About this task: Each entry has to be copied exactly, with nothing missed.

**********

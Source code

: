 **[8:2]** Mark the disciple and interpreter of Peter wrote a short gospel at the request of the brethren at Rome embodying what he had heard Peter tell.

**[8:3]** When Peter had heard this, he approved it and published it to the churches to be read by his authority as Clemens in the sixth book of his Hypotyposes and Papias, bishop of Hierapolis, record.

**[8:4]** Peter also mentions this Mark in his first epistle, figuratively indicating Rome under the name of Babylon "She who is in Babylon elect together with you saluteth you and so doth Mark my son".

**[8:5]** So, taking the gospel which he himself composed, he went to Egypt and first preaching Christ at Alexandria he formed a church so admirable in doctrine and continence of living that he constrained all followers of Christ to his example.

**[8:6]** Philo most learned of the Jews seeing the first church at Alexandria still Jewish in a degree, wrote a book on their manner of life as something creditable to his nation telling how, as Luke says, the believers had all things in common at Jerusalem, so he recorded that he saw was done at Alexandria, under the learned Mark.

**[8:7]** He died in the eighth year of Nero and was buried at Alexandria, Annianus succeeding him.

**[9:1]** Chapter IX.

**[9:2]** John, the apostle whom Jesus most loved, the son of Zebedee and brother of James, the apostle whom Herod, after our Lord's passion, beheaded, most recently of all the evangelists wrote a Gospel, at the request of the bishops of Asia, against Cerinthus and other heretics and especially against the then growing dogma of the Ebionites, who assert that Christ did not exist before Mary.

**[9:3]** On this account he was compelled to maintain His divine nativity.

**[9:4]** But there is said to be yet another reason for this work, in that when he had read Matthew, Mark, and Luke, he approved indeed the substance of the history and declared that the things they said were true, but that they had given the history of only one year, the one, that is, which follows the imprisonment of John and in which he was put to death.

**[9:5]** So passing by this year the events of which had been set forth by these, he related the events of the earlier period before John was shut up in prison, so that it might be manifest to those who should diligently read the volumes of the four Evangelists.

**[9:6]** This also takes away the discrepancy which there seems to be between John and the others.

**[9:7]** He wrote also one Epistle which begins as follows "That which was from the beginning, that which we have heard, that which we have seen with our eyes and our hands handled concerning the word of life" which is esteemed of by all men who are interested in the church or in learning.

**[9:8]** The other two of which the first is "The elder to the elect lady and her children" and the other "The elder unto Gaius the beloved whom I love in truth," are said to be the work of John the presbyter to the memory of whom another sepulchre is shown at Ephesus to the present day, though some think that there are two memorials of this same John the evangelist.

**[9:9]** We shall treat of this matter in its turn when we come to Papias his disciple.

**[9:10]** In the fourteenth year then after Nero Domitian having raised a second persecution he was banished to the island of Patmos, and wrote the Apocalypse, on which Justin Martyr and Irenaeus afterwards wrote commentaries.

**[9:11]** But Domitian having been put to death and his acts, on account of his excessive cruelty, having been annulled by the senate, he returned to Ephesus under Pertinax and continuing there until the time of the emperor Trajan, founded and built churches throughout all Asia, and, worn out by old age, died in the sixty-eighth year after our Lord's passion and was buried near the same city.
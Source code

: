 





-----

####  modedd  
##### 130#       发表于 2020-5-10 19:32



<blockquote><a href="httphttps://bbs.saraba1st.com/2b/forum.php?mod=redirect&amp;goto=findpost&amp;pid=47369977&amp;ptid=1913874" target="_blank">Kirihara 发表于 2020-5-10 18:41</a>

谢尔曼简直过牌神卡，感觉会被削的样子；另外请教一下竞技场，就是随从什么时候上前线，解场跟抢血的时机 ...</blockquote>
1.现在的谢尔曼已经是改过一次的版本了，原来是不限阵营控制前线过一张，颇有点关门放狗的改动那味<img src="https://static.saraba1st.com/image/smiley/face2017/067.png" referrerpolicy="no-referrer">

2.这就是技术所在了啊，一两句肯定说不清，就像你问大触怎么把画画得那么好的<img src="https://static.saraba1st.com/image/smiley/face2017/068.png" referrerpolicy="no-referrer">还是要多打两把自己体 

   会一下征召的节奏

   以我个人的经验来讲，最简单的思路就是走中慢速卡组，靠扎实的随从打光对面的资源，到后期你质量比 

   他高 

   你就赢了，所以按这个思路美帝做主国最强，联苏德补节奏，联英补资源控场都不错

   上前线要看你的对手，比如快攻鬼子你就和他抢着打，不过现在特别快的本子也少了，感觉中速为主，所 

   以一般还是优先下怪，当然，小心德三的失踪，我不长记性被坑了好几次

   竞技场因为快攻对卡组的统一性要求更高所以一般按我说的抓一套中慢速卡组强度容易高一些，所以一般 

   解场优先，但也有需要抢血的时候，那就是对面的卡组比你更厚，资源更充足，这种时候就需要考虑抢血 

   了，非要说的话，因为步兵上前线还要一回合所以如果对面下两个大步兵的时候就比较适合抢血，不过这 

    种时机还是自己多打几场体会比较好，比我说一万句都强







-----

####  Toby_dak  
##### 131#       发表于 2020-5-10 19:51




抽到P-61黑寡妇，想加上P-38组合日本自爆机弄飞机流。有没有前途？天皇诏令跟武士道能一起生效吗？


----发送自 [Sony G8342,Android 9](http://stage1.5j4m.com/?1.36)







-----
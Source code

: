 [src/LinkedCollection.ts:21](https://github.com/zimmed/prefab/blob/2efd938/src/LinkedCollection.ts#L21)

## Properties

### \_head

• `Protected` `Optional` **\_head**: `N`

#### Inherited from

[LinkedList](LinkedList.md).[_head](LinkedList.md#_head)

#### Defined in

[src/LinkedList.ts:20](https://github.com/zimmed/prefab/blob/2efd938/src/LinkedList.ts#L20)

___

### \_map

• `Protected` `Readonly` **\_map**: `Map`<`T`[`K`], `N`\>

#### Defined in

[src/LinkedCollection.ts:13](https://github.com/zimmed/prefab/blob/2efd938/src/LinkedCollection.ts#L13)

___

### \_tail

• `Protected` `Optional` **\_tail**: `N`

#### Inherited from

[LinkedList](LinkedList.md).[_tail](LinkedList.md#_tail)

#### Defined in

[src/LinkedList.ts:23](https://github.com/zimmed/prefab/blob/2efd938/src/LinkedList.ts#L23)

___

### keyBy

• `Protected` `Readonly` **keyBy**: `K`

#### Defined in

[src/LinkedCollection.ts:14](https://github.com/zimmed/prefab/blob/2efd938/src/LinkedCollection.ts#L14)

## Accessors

**********

Finished exercise:
Source code

: **[8:2]** Mark the disciple and interpreter of Peter wrote a short gospel at the request of the brethren at Rome embodying what he had heard Peter tell.

**[8:3]** When Peter had heard this, he approved it and published it to the churches to be read by his authority as Clemens in the sixth book of his Hypotyposes and Papias, bishop of Hierapolis, record.

**[8:4]** Peter also mentions this Mark in his first epistle, figuratively indicating Rome under the name of Babylon "She who is in Babylon elect together with you saluteth you and so doth Mark my son".

**[8:5]** So, taking the gospel which he himself composed, he went to Egypt and first preaching Christ at Alexandria he formed a church so admirable in doctrine and continence of living that he constrained all followers of Christ to his example.

**[8:6]** Philo most learned of the Jews seeing the first church at Alexandria still Jewish in a degree, wrote a book on their manner of life as something creditable to his nation telling how, as Luke says, the believers had all things in common at Jerusalem, so he recorded that he saw was done at Alexandria, under the learned Mark.

**[8:7]** He died in the eighth year of Nero and was buried at Alexandria, Annianus succeeding him.

**[9:1]** Chapter IX.

**[9:2]** John, the apostle whom Jesus most loved, the son of Zebedee and brother of James, the apostle whom Herod, after our Lord's passion, beheaded, most recently of all the evangelists wrote a Gospel, at the request of the bishops of Asia, against Cerinthus and other heretics and especially against the then growing dogma of the Ebionites, who assert that Christ did not exist before Mary.

**[9:3]** On this account he was compelled to maintain His divine nativity.

**[9:4]** But there is said to be yet another reason for this work, in that when he had read Matthew, Mark, and Luke, he approved indeed the substance of the history and declared that the things they said were true, but that they had given the history of only one year, the one, that is, which follows the imprisonment of John and in which he was put to death.

**[9:5]** So passing by this year the events of which had been set forth by these, he related the events of the earlier period before John was shut up in prison, so that it might be manifest to those who should diligently read the volumes of the four Evangelists.

**[9:6]** This also takes away the discrepancy which there seems to be between John and the others.

**[9:7]** He wrote also one Epistle which begins as follows "That which was from the beginning, that which we have heard, that which we have seen with our eyes and our hands handled concerning the word of life" which is esteemed of by all men who are interested in the church or in learning.

**[9:8]** The other two of which the first is "The elder to the elect lady and her children" and the other "The elder unto Gaius the beloved whom I love in truth," are said to be the work of John the presbyter to the memory of whom another sepulchre is shown at Ephesus to the present day, though some think that there are two memorials of this same John the evangelist.

**[9:9]** We shall treat of this matter in its turn when we come to Papias his disciple.

**[9:10]** In the fourteenth year then after Nero Domitian having raised a second persecution he was banished to the island of Patmos, and wrote the Apocalypse, on which Justin Martyr and Irenaeus afterwards wrote commentaries.

**[9:11]** But Domitian having been put to death and his acts, on account of his excessive cruelty, having been annulled by the senate, he returned to Ephesus under Pertinax and continuing there until the time of the emperor Trajan, founded and built churches throughout all Asia, and, worn out by old age, died in the sixty-eighth year after our Lord's passion and was buried near the same city.
Source code

: 





-----

####  modedd  
##### 130#       发表于 2020-5-10 19:32



<blockquote><a href="httphttps://bbs.saraba1st.com/2b/forum.php?mod=redirect&amp;goto=findpost&amp;pid=47369977&amp;ptid=1913874" target="_blank">Kirihara 发表于 2020-5-10 18:41</a>

谢尔曼简直过牌神卡，感觉会被削的样子；另外请教一下竞技场，就是随从什么时候上前线，解场跟抢血的时机 ...</blockquote>
1.现在的谢尔曼已经是改过一次的版本了，原来是不限阵营控制前线过一张，颇有点关门放狗的改动那味<img src="https://static.saraba1st.com/image/smiley/face2017/067.png" referrerpolicy="no-referrer">

2.这就是技术所在了啊，一两句肯定说不清，就像你问大触怎么把画画得那么好的<img src="https://static.saraba1st.com/image/smiley/face2017/068.png" referrerpolicy="no-referrer">还是要多打两把自己体 

   会一下征召的节奏

   以我个人的经验来讲，最简单的思路就是走中慢速卡组，靠扎实的随从打光对面的资源，到后期你质量比 

   他高 

   你就赢了，所以按这个思路美帝做主国最强，联苏德补节奏，联英补资源控场都不错

   上前线要看你的对手，比如快攻鬼子你就和他抢着打，不过现在特别快的本子也少了，感觉中速为主，所 

   以一般还是优先下怪，当然，小心德三的失踪，我不长记性被坑了好几次

   竞技场因为快攻对卡组的统一性要求更高所以一般按我说的抓一套中慢速卡组强度容易高一些，所以一般 

   解场优先，但也有需要抢血的时候，那就是对面的卡组比你更厚，资源更充足，这种时候就需要考虑抢血 

   了，非要说的话，因为步兵上前线还要一回合所以如果对面下两个大步兵的时候就比较适合抢血，不过这 

    种时机还是自己多打几场体会比较好，比我说一万句都强







-----

####  Toby_dak  
##### 131#       发表于 2020-5-10 19:51




抽到P-61黑寡妇，想加上P-38组合日本自爆机弄飞机流。有没有前途？天皇诏令跟武士道能一起生效吗？


----发送自 [Sony G8342,Android 9](http://stage1.5j4m.com/?1.36)







-----
Source code

: [src/LinkedCollection.ts:21](https://github.com/zimmed/prefab/blob/2efd938/src/LinkedCollection.ts#L21)

## Properties

### \_head

• `Protected` `Optional` **\_head**: `N`

#### Inherited from

[LinkedList](LinkedList.md).[_head](LinkedList.md#_head)

#### Defined in

[src/LinkedList.ts:20](https://github.com/zimmed/prefab/blob/2efd938/src/LinkedList.ts#L20)

___

### \_map

• `Protected` `Readonly` **\_map**: `Map`<`T`[`K`], `N`\>

#### Defined in

[src/LinkedCollection.ts:13](https://github.com/zimmed/prefab/blob/2efd938/src/LinkedCollection.ts#L13)

___

### \_tail

• `Protected` `Optional` **\_tail**: `N`

#### Inherited from

[LinkedList](LinkedList.md).[_tail](LinkedList.md#_tail)

#### Defined in

[src/LinkedList.ts:23](https://github.com/zimmed/prefab/blob/2efd938/src/LinkedList.ts#L23)

___

### keyBy

• `Protected` `Readonly` **keyBy**: `K`

#### Defined in

[src/LinkedCollection.ts:14](https://github.com/zimmed/prefab/blob/2efd938/src/LinkedCollection.ts#L14)

## Accessors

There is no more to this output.